Dimension problem torch.matmul

Hey guys,

I am currently working on converting a Tensorflow project to PyTorch. At the end of the prediction, I get a translation vector field and rotation vector field of the sizes [B, 3, h, w] and [B, 3, 3, h, w] respectively.
In the Tensorflow version, the outputs are [B, h, w, 3] for the translation field and [B, h, w, 3, 3] for the rotation field.
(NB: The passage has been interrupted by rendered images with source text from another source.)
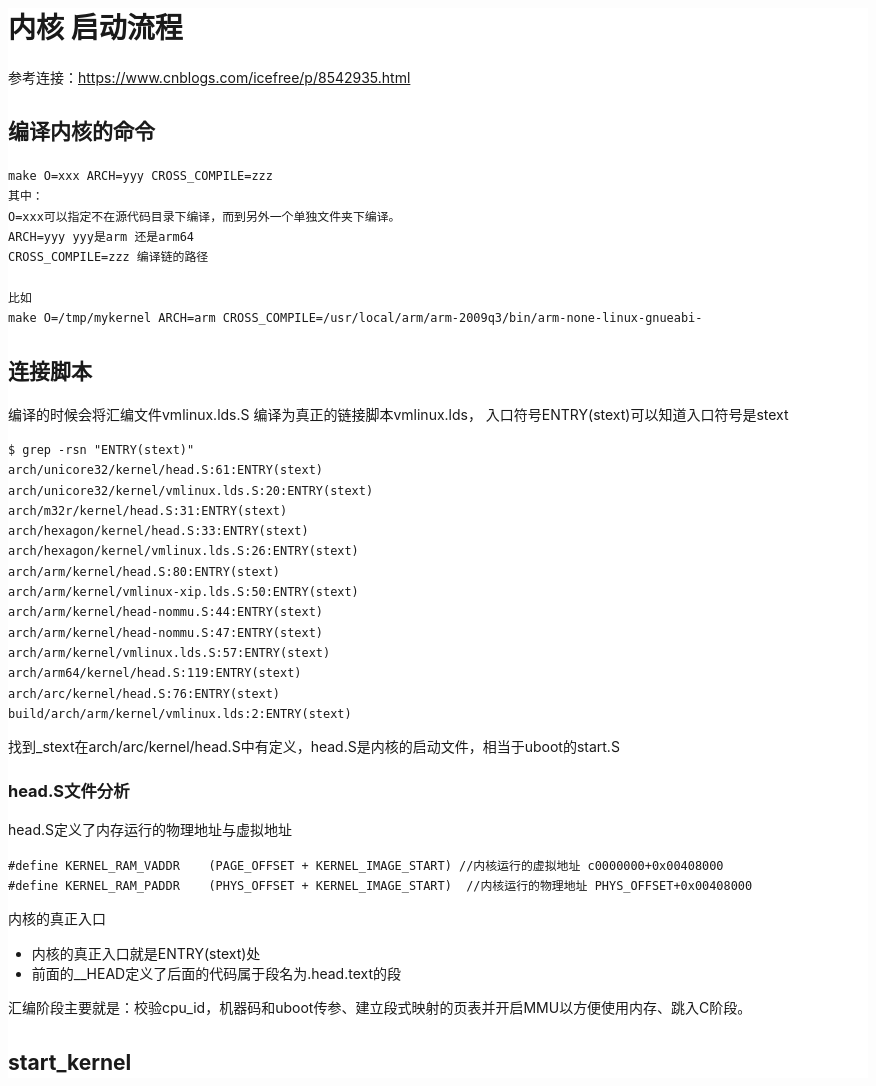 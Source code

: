 # 内核 启动流程

参考连接：https://www.cnblogs.com/icefree/p/8542935.html

## 编译内核的命令

    make O=xxx ARCH=yyy CROSS_COMPILE=zzz
    其中：
    O=xxx可以指定不在源代码目录下编译，而到另外一个单独文件夹下编译。
    ARCH=yyy yyy是arm 还是arm64
    CROSS_COMPILE=zzz 编译链的路径
    
    比如
    make O=/tmp/mykernel ARCH=arm CROSS_COMPILE=/usr/local/arm/arm-2009q3/bin/arm-none-linux-gnueabi-


## 连接脚本
编译的时候会将汇编文件vmlinux.lds.S 编译为真正的链接脚本vmlinux.lds， 入口符号ENTRY(stext)可以知道入口符号是stext

    $ grep -rsn "ENTRY(stext)"
    arch/unicore32/kernel/head.S:61:ENTRY(stext)
    arch/unicore32/kernel/vmlinux.lds.S:20:ENTRY(stext)
    arch/m32r/kernel/head.S:31:ENTRY(stext)
    arch/hexagon/kernel/head.S:33:ENTRY(stext)
    arch/hexagon/kernel/vmlinux.lds.S:26:ENTRY(stext)
    arch/arm/kernel/head.S:80:ENTRY(stext)
    arch/arm/kernel/vmlinux-xip.lds.S:50:ENTRY(stext)
    arch/arm/kernel/head-nommu.S:44:ENTRY(stext)
    arch/arm/kernel/head-nommu.S:47:ENTRY(stext)
    arch/arm/kernel/vmlinux.lds.S:57:ENTRY(stext)
    arch/arm64/kernel/head.S:119:ENTRY(stext)
    arch/arc/kernel/head.S:76:ENTRY(stext)
    build/arch/arm/kernel/vmlinux.lds:2:ENTRY(stext)


找到_stext在arch/arc/kernel/head.S中有定义，head.S是内核的启动文件，相当于uboot的start.S

### head.S文件分析
head.S定义了内存运行的物理地址与虚拟地址

    #define KERNEL_RAM_VADDR	(PAGE_OFFSET + KERNEL_IMAGE_START) //内核运行的虚拟地址 c0000000+0x00408000
    #define KERNEL_RAM_PADDR	(PHYS_OFFSET + KERNEL_IMAGE_START)  //内核运行的物理地址 PHYS_OFFSET+0x00408000


内核的真正入口    

- 内核的真正入口就是ENTRY(stext)处
- 前面的__HEAD定义了后面的代码属于段名为.head.text的段

汇编阶段主要就是：校验cpu_id，机器码和uboot传参、建立段式映射的页表并开启MMU以方便使用内存、跳入C阶段。

## start_kernel
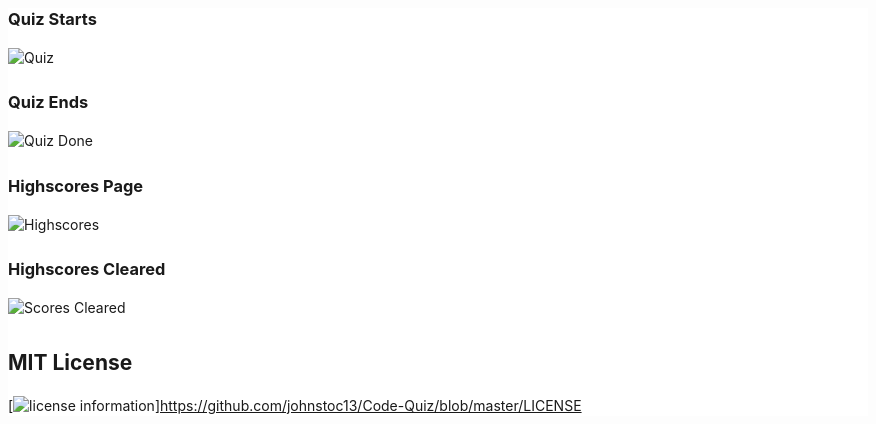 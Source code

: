 
### Quiz Starts

<img width="1028" alt="Quiz" src="https://user-images.githubusercontent.com/66090689/87570453-b1498180-c696-11ea-83c1-26222b8f97ad.png">


### Quiz Ends

<img width="1023" alt="Quiz Done" src="https://user-images.githubusercontent.com/66090689/87570456-b3134500-c696-11ea-9e0f-a623c34578da.png">


### Highscores Page

<img width="1032" alt="Highscores" src="https://user-images.githubusercontent.com/66090689/87823158-cf52e580-c840-11ea-8537-e935338eb5ea.png">

### Highscores Cleared

<img width="1025" alt="Scores Cleared" src="https://user-images.githubusercontent.com/66090689/87570465-b5759f00-c696-11ea-8488-a2577c461ef9.png">

## MIT License

[![license information](https://img.shields.io/badge/license-MIT-blue)]https://github.com/johnstoc13/Code-Quiz/blob/master/LICENSE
I now need to perform a matrix multiplication on two translation fields. The Tensorflow code would look like this:

# with rot_mat1 and rot_mat being of size **[B, h, w, 3, 3]**
r2r1 = tf.matmul(rot_mat2, rot_mat1)      

All working fine.

When I do the same without thinking in PyTorch:

# with rot_mat1 and rot_mat being of size **[B, 3, 3, h, w]**
r2r1 = tf.matmul(rot_mat2, rot_mat1)  

I get the error:

File "/home/student/lukas/pycharm-sync/depth-from-video/utils.py", line 131, in combine
    r2r1 = torch.matmul(rot_mat2, rot_mat1)
RuntimeError: invalid argument 6: wrong matrix size at /pytorch/aten/src/THC/generic/THCTensorMathBlas.cu:558

I know the problem is the different dimensions in PyTorch. But do you guys have any quick fix for how I get the desired result as in the Tensorflow version? I know the answer is most likely trivial, but I am somehow stuck at the moment.

Thanks so much!

I’m not sure how TF broadcasts the matrices internally, but I guess it’s creating a new dim4 for the first tensor?
If that’s the case, the second approach should work:

B, H, W = 2, 5, 5

a = torch.randn(B, 3, H, W)
b = torch.randn(B, 3, 3, H, W)

out1 = torch.matmul(a.unsqueeze(1), b)
out2 = torch.matmul(a.unsqueeze(2), b)

Could you store the results from the TF operation and compare it to the PyTorch result?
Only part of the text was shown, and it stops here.